Here's Proof That Facebook Knows You Better Than Your Friends
Nobody knows us better than our family and friends, right? Who else could predict how we’ll react to good and bad news, or whether to pick the pie or ice cream for dessert.
Facebook, for one. Researchers at the University of Cambridge and Stanford University studied how Facebook Likes matched up with people’s own answers on personality tests, as well as those of their close family and friends. With enough Likes of objects, brands, people, music or books, the computer was better at predicting a person’s personality than most of the people closest to them—with the exception of spouses. (They still know us best, it seems.)
Wu Youyou, a PhD student in the Psychometrics Center at the University of Cambridge, and her colleagues had previously investigated how computer models could predict demographic and psychological traits in people. But inspired by the movie Her, they were curious about how the models would do in evaluating personality traits. They asked 86,220 people on Facebook to complete a 100-question personality survey that determined where they stood on the so-called Big Five traits: openness, conscientiousness, extraversion, agreeableness and neuroticism. They then analyzed their Facebook Likes to generate a model in which Likes were linked to the traits. Likers of meditation, TED talks and Salvador Dali, for example, tended to score higher on openness, while those who liked reality star Snookie, dancing and partying were more extroverted.

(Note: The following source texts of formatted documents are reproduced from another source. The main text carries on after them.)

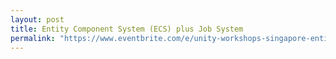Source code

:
 ```yaml
---
layout: post
title: Entity Component System (ECS) plus Job System
permalink: "https://www.eventbrite.com/e/unity-workshops-singapore-entity-component-system-ecs-job-system-hands-on-workshop-attendee-must-tickets-60456008549"
---
```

On average, people on Facebook had 227 Likes, and this was enough information for the computer to be a better predictor of personality than an average human judge (in other words, a friend), and almost as good as a spouse. The more Likes, the better the computer got. It only took 10 Likes for the computer to outperform a work colleague, for instance, 70 to do better than a friend, and 150 to outscore a family member.

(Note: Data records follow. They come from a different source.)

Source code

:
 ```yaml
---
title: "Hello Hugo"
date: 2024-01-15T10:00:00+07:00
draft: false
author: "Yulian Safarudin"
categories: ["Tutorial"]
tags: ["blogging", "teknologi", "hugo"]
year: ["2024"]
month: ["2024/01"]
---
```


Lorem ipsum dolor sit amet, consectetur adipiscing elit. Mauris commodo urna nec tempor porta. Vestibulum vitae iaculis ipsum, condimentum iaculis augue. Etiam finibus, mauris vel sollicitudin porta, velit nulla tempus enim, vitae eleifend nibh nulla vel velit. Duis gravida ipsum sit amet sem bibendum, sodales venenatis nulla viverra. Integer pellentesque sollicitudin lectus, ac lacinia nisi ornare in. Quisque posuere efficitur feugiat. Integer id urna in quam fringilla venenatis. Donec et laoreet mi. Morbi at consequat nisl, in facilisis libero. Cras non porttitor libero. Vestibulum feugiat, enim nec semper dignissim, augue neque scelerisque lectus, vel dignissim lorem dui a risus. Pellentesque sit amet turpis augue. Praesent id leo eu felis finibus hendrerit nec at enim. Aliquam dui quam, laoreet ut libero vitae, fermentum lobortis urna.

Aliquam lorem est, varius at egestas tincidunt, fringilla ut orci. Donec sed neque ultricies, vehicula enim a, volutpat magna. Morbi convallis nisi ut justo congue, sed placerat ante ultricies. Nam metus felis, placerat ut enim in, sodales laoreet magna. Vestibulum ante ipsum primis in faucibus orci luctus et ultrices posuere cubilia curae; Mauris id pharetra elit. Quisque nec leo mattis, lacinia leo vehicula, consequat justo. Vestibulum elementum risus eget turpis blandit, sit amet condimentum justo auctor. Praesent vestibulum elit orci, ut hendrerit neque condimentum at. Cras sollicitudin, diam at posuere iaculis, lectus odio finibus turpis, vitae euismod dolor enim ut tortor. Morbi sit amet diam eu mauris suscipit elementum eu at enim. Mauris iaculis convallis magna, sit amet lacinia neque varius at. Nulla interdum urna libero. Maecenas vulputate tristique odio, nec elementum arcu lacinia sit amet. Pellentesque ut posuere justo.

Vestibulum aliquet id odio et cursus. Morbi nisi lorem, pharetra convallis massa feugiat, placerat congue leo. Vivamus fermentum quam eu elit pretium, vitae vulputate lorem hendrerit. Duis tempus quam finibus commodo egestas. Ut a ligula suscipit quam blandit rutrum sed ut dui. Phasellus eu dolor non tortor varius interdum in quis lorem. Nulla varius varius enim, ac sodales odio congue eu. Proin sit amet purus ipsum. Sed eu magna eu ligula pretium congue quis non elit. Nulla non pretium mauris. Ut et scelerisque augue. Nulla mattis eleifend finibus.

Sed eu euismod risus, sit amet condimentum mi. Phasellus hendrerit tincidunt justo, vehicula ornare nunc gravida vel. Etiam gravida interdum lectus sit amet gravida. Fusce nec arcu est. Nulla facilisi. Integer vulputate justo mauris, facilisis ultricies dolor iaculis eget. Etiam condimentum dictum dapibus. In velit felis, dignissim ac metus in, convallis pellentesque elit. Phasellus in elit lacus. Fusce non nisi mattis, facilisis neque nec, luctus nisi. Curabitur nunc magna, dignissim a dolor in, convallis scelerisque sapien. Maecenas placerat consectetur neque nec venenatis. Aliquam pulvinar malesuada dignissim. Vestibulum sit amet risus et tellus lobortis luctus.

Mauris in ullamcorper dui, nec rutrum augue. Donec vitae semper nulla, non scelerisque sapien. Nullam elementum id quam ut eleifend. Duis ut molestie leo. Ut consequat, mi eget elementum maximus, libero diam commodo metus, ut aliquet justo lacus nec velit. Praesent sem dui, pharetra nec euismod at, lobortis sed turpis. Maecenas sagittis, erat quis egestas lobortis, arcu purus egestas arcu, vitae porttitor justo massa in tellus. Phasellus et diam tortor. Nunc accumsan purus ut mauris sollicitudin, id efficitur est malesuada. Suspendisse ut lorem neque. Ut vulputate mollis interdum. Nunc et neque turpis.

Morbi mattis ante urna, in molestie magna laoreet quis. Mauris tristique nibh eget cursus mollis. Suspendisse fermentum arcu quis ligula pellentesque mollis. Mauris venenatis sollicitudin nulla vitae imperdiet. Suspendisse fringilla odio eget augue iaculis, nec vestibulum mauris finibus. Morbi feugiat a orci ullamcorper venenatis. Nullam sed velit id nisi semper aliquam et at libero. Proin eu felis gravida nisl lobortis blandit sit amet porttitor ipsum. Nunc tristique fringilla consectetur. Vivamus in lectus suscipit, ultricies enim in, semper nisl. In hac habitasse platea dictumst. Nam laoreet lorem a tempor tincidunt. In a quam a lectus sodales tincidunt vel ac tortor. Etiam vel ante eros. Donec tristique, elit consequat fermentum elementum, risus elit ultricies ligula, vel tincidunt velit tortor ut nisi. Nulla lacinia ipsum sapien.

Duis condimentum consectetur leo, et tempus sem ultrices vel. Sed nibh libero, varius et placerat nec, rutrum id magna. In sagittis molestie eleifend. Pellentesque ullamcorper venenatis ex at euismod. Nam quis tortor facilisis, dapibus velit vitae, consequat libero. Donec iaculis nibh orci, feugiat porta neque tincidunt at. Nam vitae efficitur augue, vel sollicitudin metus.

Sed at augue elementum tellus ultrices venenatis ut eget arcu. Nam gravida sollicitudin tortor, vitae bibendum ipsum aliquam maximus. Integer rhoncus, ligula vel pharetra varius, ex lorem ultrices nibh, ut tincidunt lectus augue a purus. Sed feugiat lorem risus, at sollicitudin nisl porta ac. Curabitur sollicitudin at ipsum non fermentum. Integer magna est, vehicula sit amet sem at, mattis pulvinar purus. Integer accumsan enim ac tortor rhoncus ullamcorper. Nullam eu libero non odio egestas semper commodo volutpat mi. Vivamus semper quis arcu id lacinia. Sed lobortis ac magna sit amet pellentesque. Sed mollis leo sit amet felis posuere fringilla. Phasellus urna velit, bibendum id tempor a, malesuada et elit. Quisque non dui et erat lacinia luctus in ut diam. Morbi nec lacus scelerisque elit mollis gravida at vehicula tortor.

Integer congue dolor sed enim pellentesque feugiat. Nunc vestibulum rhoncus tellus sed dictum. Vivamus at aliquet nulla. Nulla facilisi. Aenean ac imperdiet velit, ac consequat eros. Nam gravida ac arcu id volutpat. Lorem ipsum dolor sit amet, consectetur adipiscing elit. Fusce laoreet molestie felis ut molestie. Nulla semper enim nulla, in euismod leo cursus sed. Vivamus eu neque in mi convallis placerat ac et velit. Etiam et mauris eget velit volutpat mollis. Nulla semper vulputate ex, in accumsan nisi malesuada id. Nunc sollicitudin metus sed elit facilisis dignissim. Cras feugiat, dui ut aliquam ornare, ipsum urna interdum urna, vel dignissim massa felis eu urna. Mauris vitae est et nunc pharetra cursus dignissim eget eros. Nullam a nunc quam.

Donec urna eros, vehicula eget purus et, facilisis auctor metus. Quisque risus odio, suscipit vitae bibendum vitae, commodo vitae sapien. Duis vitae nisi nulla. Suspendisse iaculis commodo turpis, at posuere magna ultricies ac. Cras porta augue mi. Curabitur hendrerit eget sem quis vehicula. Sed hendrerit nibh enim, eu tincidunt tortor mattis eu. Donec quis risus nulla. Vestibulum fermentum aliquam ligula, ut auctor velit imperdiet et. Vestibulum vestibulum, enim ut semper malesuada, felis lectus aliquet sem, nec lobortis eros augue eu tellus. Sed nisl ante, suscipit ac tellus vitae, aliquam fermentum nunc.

“We know people are pretty good at predicting people’s personality traits, because it’s such an important thing in all of our interactions,” says Youyou. “But we were surprised by how computers were able to do better than most friends by using just a single kind of digital data such as Facebook Likes.”
Computers are such good predictors because they can take all the Likes at face value and treat them equally, says Youyou’s co-author Michal Kosinski from Stanford’s department of computer science. People tend to forget information if it’s not top of mind and tend to give more weight to memorable or recent events, potentially biasing our evaluations. But computers can treat each piece of information objectively.

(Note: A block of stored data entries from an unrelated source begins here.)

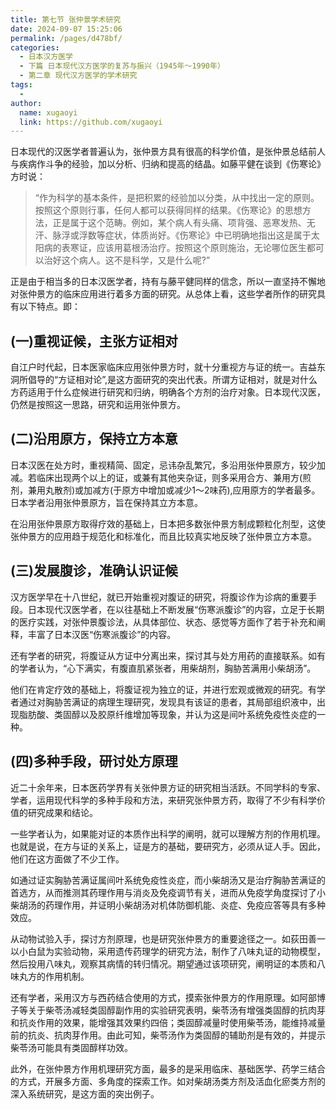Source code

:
 ```yaml
---
title: 第七节 张仲景学术研究
date: 2024-09-07 15:25:06
permalink: /pages/d478bf/
categories:
  - 日本汉方医学
  - 下篇 日本现代汉方医学的复苏与振兴（1945年～1990年）
  - 第二章 现代汉方医学的学术研究
tags:
  - 
author: 
  name: xugaoyi
  link: https://github.com/xugaoyi
---
```

日本现代的汉医学者普遍认为，张仲景方具有很高的科学价值，是张仲景总结前人与疾病作斗争的经验，加以分析、归纳和提高的结晶。如藤平健在谈到《伤寒论》方时说：
>“作为科学的基本条件，是把积累的经验加以分类，从中找出一定的原则。按照这个原则行事，任何人都可以获得同样的结果。《伤寒论》的思想方法，正是属于这个范畴。例如，某个病人有头痛、项背强、恶寒发热、无汗、脉浮或浮数等症状，体质尚好。《伤寒论》中已明确地指出这是属于太阳病的表寒证，应该用葛根汤治疗。按照这个原则施治，无论哪位医生都可以治好这个病人。这不是科学，又是什么呢?”

正是由于相当多的日本汉医学者，持有与藤平健同样的信念，所以一直坚持不懈地对张仲景方的临床应用进行着多方面的研究。从总体上看，这些学者所作的研究具有以下特点。即：

## (一)重视证候，主张方证相对
自江户时代起，日本医家临床应用张仲景方时，就十分重视方与证的统一。吉益东洞所倡导的“方证相对论”,是这方面研究的突出代表。所谓方证相对，就是对什么方药适用于什么症候进行研究和归纳，明确各个方剂的治疗对象。日本现代汉医，仍然是按照这一思路，研究和运用张仲景方。
## (二)沿用原方，保持立方本意
日本汉医在处方时，重视精简、固定，忌讳杂乱繁冗，多沿用张仲景原方，较少加减。若临床出现两个以上的证，或兼有其他夹杂证，则多采用合方、兼用方(煎剂，兼用丸散剂)或加减方(于原方中增加或减少1～2味药),应用原方的学者最多。日本学者沿用张仲景原方，旨在保持其立方本意。

在沿用张仲景原方取得疗效的基础上，日本把多数张仲景方制成颗粒化剂型，这使张仲景方的应用趋于规范化和标准化，而且比较真实地反映了张仲景立方本意。
## (三)发展腹诊，准确认识证候
汉方医学早在十八世纪，就已开始重视对腹证的研究，将腹诊作为诊病的重要手段。日本现代汉医学者，在以往基础上不断发展“伤寒派腹诊”的内容，立足于长期的医疗实践，对张仲景腹诊法，从具体部位、状态、感觉等方面作了若于补充和阐释，丰富了日本汉医“伤寒派腹诊”的内容。


还有学者的研究，将腹证从方证中分离出来，探讨其与处方用药的直接联系。如有的学者认为，“心下满实，有腹直肌紧张者，用柴胡剂，胸胁苦满用小柴胡汤”。

他们在肯定疗效的基础上，将腹证视为独立的证，并进行宏观或微观的研究。有学者通过对胸胁苦满证的病理生理研究，发现具有该证的患者，其局部组织液中，出现脂肪酸、类固醇以及胶原纤维增加等现象，并认为这是间叶系统免疫性炎症的一种。

## (四)多种手段，研讨处方原理
近二十余年来，日本医药学界有关张仲景方证的研究相当活跃。不同学科的专家、学者，运用现代科学的多种手段和方法，来研究张仲景方药，取得了不少有科学价值的研究成果和结论。

一些学者认为，如果能对证的本质作出科学的阐明，就可以理解方剂的作用机理。也就是说，在方与证的关系上，证是方的基础，要研究方，必须从证人手。因此，他们在这方面做了不少工作。

如通过证实胸胁苦满证属间叶系统免疫性炎症，而小柴胡汤又是治疗胸胁苦满证的首选方，从而推测其药理作用与消炎及免疫调节有关，进而从免疫学角度探讨了小柴胡汤的药理作用，并证明小柴胡汤对机体防御机能、炎症、免疫应答等具有多种效应。

从动物试验入手，探讨方剂原理，也是研究张仲景方的重要途径之一。如荻田善一以小白鼠为实验动物，采用遗传药理学的研究方法，制作了八味丸证的动物模型，然后投用八味丸，观察其病情的转归情况。期望通过该项研究，阐明证的本质和八味丸方的作用机制。

还有学者，采用汉方与西药结合使用的方式，摸索张仲景方的作用原理。如阿部博子等关于柴苓汤减轻类固醇副作用的实验研究表明，柴苓汤有增强类固醇的抗肉芽和抗炎作用的效果，能增强其效果约四倍；类固醇减量时使用柴苓汤，能维持减量前的抗炎、抗肉芽作用。由此可知，柴苓汤作为类固醇的辅助剂是有效的，并提示柴苓汤可能具有类固醇样功效。

此外，在张仲景方作用机理研究方面，最多的是采用临床、基础医学、药学三结合的方式，开展多方面、多角度的探索工作。如对柴胡汤类方剂及活血化瘀类方剂的深入系统研究，是这方面的突出例子。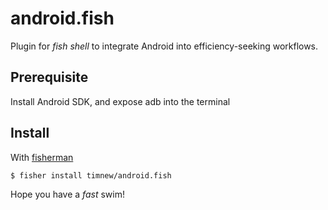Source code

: # android.fish

Plugin for *fish shell* to integrate Android into efficiency-seeking workflows.

## Prerequisite

Install Android SDK, and expose adb into the terminal

## Install

With [fisherman]

```fish
$ fisher install timnew/android.fish
```

Hope you have a _fast_ swim!

[fisherman]: https://github.com/fisherman/fisherman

Still, the computer strategy isn’t always entirely accurate. It can’t account for changes in people’s moods and behaviors and outlooks, and given that people are notoriously dynamic, that could be a problem. (People who scored higher on the extraversion scale, for example, did like meeting new people but also inexplicably Liked Tiffany & Co., while those who were more conscientious expressed preferences for mountain biking and motorcycles.) But Kosinski thinks that this kind of computer modeling could help processes like career planning and job recruitment. People just entering the job market could benefit from such personality profiling, which could better link them to the right industries and jobs in those sectors. A free spirit who likes to travel, explore and take risks, for example, likely wouldn’t be happy as an accountant, while an introverted person wouldn’t be ideal for a marketing or public relations position.
Kosinski also speculates that computers could streamline job recruitment. Many companies use personality questionnaires, especially when seeking high-level executives, but such questionnaires can be inaccurate and unreliable, as candidates are incentivized to give the answers they think the company wants to see. Computers might be able to come up with a more accurate personality profile than these questionnaires, if the Facebook data are any indication.
Kosinski recognizes that applying such models is tricky. “We have to be really cautious and make sure we don’t upset people and don’t do anything that breaches the trust between the applicant and the employer, if the employer starts testing without explicit consent,” he says. “But we certainly hope that these technologies can be used to better human life.”